A Bahrain court this week upheld the prison sentences of nine medics accused of illegal assembly and concealing weapons. The court rejected the medics’ assertion that they were simply fulfilling their duty to treat the injured irrespective of their political views. Five of the medics were arrested on Oct. 2 with the wife of one of them calling the verdict “purely political.”
David Haigh, deputy chief executive officer of GFH Capital, the wholly owned GFH subsidiary that is negotiating the acquisition, argued in a statement that “from a business perspective, ownership of an English football club, notably Leeds United, is a great opportunity if the right strategies are in place.”
Twin towers built by the GFH in Bahrain’s financial district emerged last year as a symbol of the effort by the al-Khalifa family, part of Bahrain’s Sunni Muslim minority, to preserve what power they hold in a predominantly Shiite Muslim nation and protect the vast wealth of the country’s economic elite. GFH is a listed investment company run by Bahraini businessman Esam Janahi.

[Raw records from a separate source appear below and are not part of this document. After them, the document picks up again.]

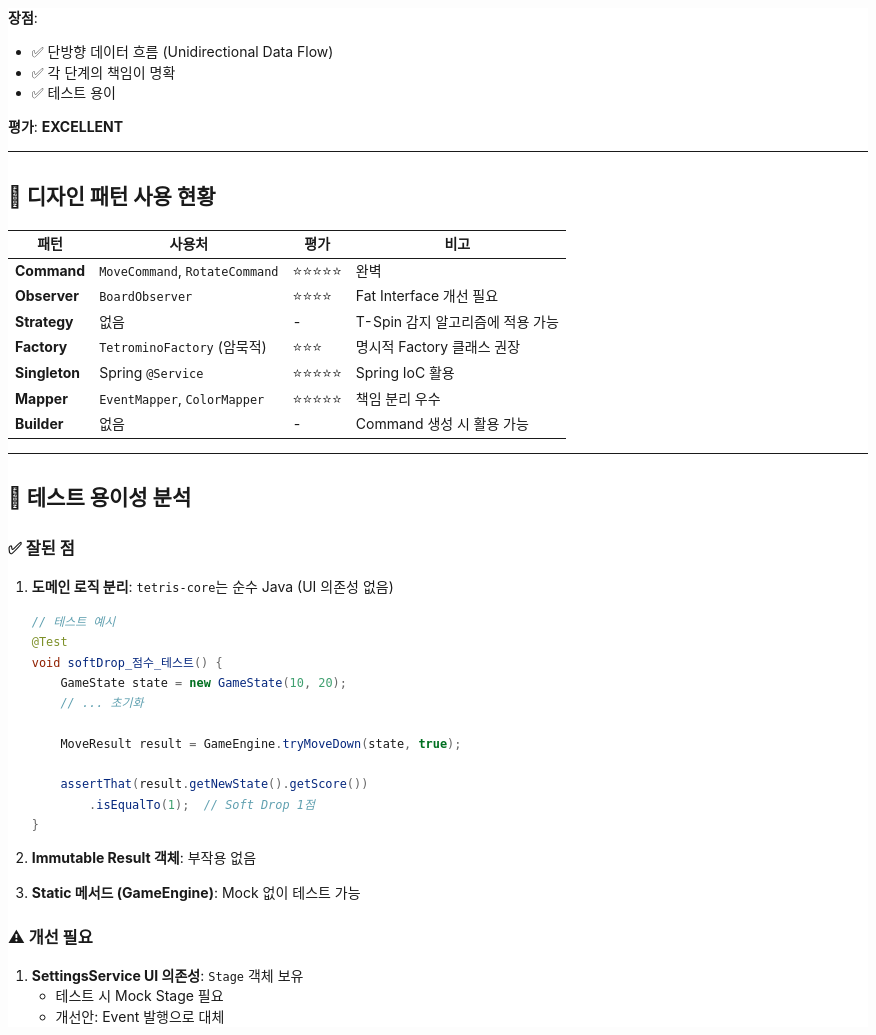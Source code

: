 **장점**:
- ✅ 단방향 데이터 흐름 (Unidirectional Data Flow)
- ✅ 각 단계의 책임이 명확
- ✅ 테스트 용이

**평가**: **EXCELLENT**

---

## 🎨 디자인 패턴 사용 현황

| 패턴 | 사용처 | 평가 | 비고 |
|------|--------|------|------|
| **Command** | `MoveCommand`, `RotateCommand` | ⭐⭐⭐⭐⭐ | 완벽 |
| **Observer** | `BoardObserver` | ⭐⭐⭐⭐ | Fat Interface 개선 필요 |
| **Strategy** | 없음 | - | T-Spin 감지 알고리즘에 적용 가능 |
| **Factory** | `TetrominoFactory` (암묵적) | ⭐⭐⭐ | 명시적 Factory 클래스 권장 |
| **Singleton** | Spring `@Service` | ⭐⭐⭐⭐⭐ | Spring IoC 활용 |
| **Mapper** | `EventMapper`, `ColorMapper` | ⭐⭐⭐⭐⭐ | 책임 분리 우수 |
| **Builder** | 없음 | - | Command 생성 시 활용 가능 |

---

## 🧪 테스트 용이성 분석

### ✅ 잘된 점

1. **도메인 로직 분리**: `tetris-core`는 순수 Java (UI 의존성 없음)
   ```java
   // 테스트 예시
   @Test
   void softDrop_점수_테스트() {
       GameState state = new GameState(10, 20);
       // ... 초기화
       
       MoveResult result = GameEngine.tryMoveDown(state, true);
       
       assertThat(result.getNewState().getScore())
           .isEqualTo(1);  // Soft Drop 1점
   }
   ```

2. **Immutable Result 객체**: 부작용 없음
3. **Static 메서드 (GameEngine)**: Mock 없이 테스트 가능

### ⚠️ 개선 필요

1. **SettingsService UI 의존성**: `Stage` 객체 보유
   - 테스트 시 Mock Stage 필요
   - 개선안: Event 발행으로 대체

In an investigative report on GFH, Reuters news agency noted last year that “land in the Gulf Arab region is largely controlled by a small number of ruling families who use it as a kind of currency, doling out plots to favored families and developers in order to forge political relationships and make money. For it to work, the system depends on businessmen like Janahi, merchants who ostensibly operate independently from the state but whose success rests, at least in part, on political connections.”
GFH’s track record as a financial institution also raises concern. The investment house reported in a May 14 letter to its auditors KPMG that it “had accumulated losses of $300.69 million contractual obligations...and its current contractual obligations exceeded its liquid assets,” according to British newspaper The Independent.
GFH has reported an approximate loss of $300 million in each of its half year financial reports for the periods ending in June and December of 2011 and June 2012, according to statements published on its website.
“GFH has been on the brink of collapse for years, kept alive by Janahi’s relationship with the prime minister and the Bahrain central bank’s fear of loss of face. They’ve announced many deals that never came through,” said an analyst who requested anonymity.
The Reuters investigation asserted further that Janahi “used his close ties to the al-Khalifas to build the centerpiece of the Bahrain Financial Harbor. He could then point to the development as a model to help secure further land deals from rulers and governments across the Middle East and as far away as India, convincing investors to put up billions of dollars for property projects, most of which have never been built.”
The report said that GFH had charged investors huge markups on land deals and taken out enormous up-front fees even before a project had been successfully built and sold. Reuters quoted documents as showing that GHF “sometimes shifted investor money from one project to plug holes in another” and that its “property projects were hurt by blurred lines between the personal interests of Janahi and GFH itself. Investments and payments seemed to move back and forth between the two with very little scrutiny.”
Reuters said that investors in GFH had been left with huge losses — $1.07 billion in 2009 and 2010 — and questions about whether the company’s myriad of projects were ever going to be built in the first place.
GFH told Reuters last year that it had 10 successful years before the financial crisis hit investment firms around the globe. It said it was the first firm to partner with governments in the region on real estate and infrastructure projects.
“Indeed, Janahi and other Executive Management members do hold valuable relationships with regional governments,” the company said to Reuters, underlining the “impressive track record that GFH showed in creating opportunities and unlocking value in emerging markets.”